# INT4/INT8 KV Cache

Since v0.4.0, LMDeploy has supported **online** key-value (kv) cache quantization with int4 and int8 numerical precision, utilizing an asymmetric quantization method that is applied on a per-head, per-token basis. The original kv offline quantization method has been removed.

Intuitively, quantization is beneficial for increasing the number of kv block. Compared to fp16, the number of kv block for int4/int8 kv can be increased by 4 times and 2 times respectively. This means that under the same memory conditions, the system can support a significantly increased number of concurrent operations after kv quantization, thereby ultimately enhancing throughput.

However, quantization typically brings in some loss of model accuracy. We have used OpenCompass to evaluate the accuracy of several models after applying int4/int8 quantization. int8 kv keeps the accuracy while int4 kv has slight loss. The detailed results are presented in the [Evaluation](#evaluation) section. You can refer to the information and choose wisely based on your requirements.

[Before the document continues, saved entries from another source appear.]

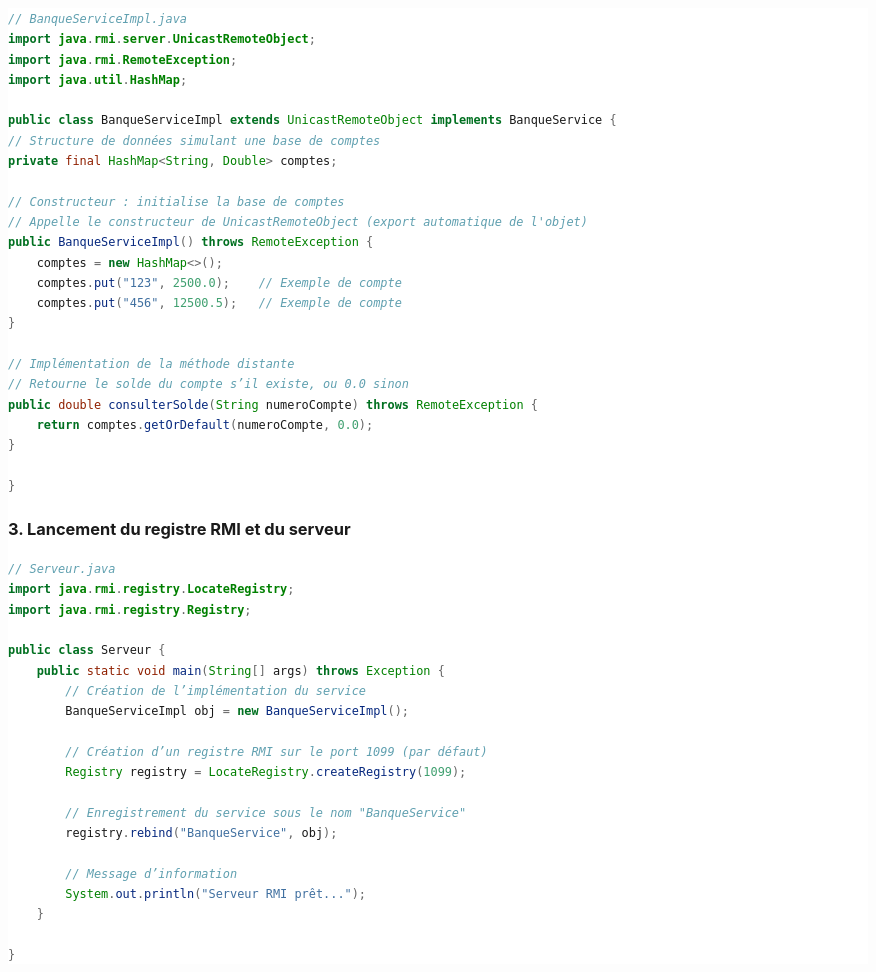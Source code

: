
 ```java
// BanqueServiceImpl.java
import java.rmi.server.UnicastRemoteObject;
import java.rmi.RemoteException;
import java.util.HashMap;

public class BanqueServiceImpl extends UnicastRemoteObject implements BanqueService {
// Structure de données simulant une base de comptes
private final HashMap<String, Double> comptes;

// Constructeur : initialise la base de comptes
// Appelle le constructeur de UnicastRemoteObject (export automatique de l'objet)
public BanqueServiceImpl() throws RemoteException {
    comptes = new HashMap<>();
    comptes.put("123", 2500.0);    // Exemple de compte
    comptes.put("456", 12500.5);   // Exemple de compte
}

// Implémentation de la méthode distante
// Retourne le solde du compte s’il existe, ou 0.0 sinon
public double consulterSolde(String numeroCompte) throws RemoteException {
    return comptes.getOrDefault(numeroCompte, 0.0);
}

}
```

### 3. Lancement du registre RMI et du serveur

```java
// Serveur.java
import java.rmi.registry.LocateRegistry;
import java.rmi.registry.Registry;

public class Serveur {
    public static void main(String[] args) throws Exception {
        // Création de l’implémentation du service
        BanqueServiceImpl obj = new BanqueServiceImpl();

        // Création d’un registre RMI sur le port 1099 (par défaut)
        Registry registry = LocateRegistry.createRegistry(1099);

        // Enregistrement du service sous le nom "BanqueService"
        registry.rebind("BanqueService", obj);

        // Message d’information
        System.out.println("Serveur RMI prêt...");
    }

}
```
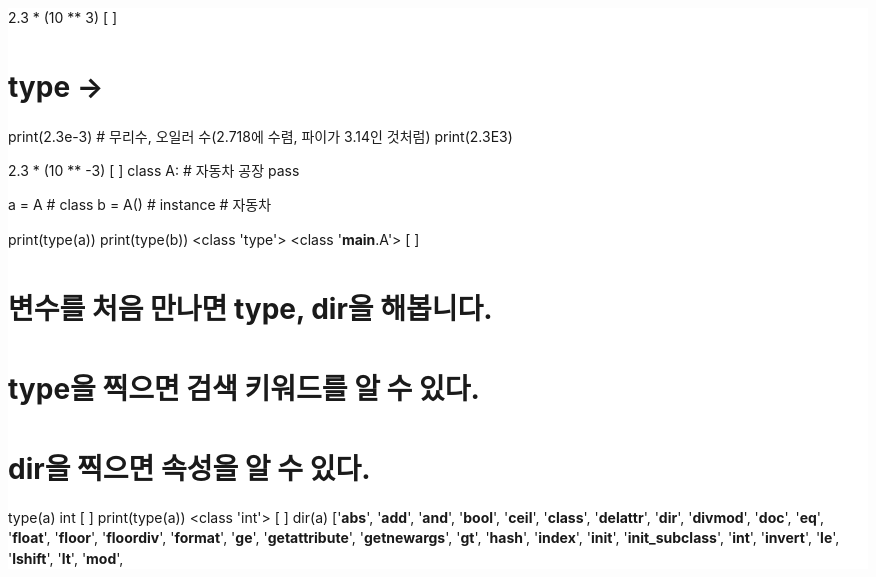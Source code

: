 2.3 * (10 ** 3)
[ ]
# type -> 
print(2.3e-3) # 무리수, 오일러 수(2.718에 수렴, 파이가 3.14인 것처럼)
print(2.3E3)

2.3 * (10 ** -3)
[ ]
class A: # 자동차 공장
    pass

a = A # class
b = A() # instance # 자동차

print(type(a))
print(type(b))
<class 'type'>
<class '__main__.A'>
[ ]
# 변수를 처음 만나면 type, dir을 해봅니다.
# type을 찍으면 검색 키워드를 알 수 있다.
# dir을 찍으면 속성을 알 수 있다.
type(a)
int
[ ]
print(type(a))
<class 'int'>
[ ]
dir(a)
['__abs__',
 '__add__',
 '__and__',
 '__bool__',
 '__ceil__',
 '__class__',
 '__delattr__',
 '__dir__',
 '__divmod__',
 '__doc__',
 '__eq__',
 '__float__',
 '__floor__',
 '__floordiv__',
 '__format__',
 '__ge__',
 '__getattribute__',
 '__getnewargs__',
 '__gt__',
 '__hash__',
 '__index__',
 '__init__',
 '__init_subclass__',
 '__int__',
 '__invert__',
 '__le__',
 '__lshift__',
 '__lt__',
 '__mod__',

LMDeploy inference with quantized kv supports the following NVIDIA GPU models:

- Volta architecture (sm70): V100
- Turing architecture (sm75): 20 series, T4
- Ampere architecture (sm80, sm86): 30 series, A10, A16, A30, A100
- Ada Lovelace architecture (sm89): 40 series
- Hopper architecture (sm90): H100, H200

In summary, LMDeploy kv quantization has the following advantages:

1. data-free online quantization
2. Supports all nvidia GPU models with Volta architecture (sm70) and above
3. KV int8 quantization has almost lossless accuracy, and KV int4 quantization accuracy is within an acceptable range
4. Efficient inference, with int8/int4 kv quantization applied to llama2-7b, RPS is improved by round 30% and 40% respectively compared to fp16

In the next section, we will take `internlm2-chat-7b` model as an example, introducing the usage of kv quantization and inference of lmdeploy. But before that, please ensure that lmdeploy is installed.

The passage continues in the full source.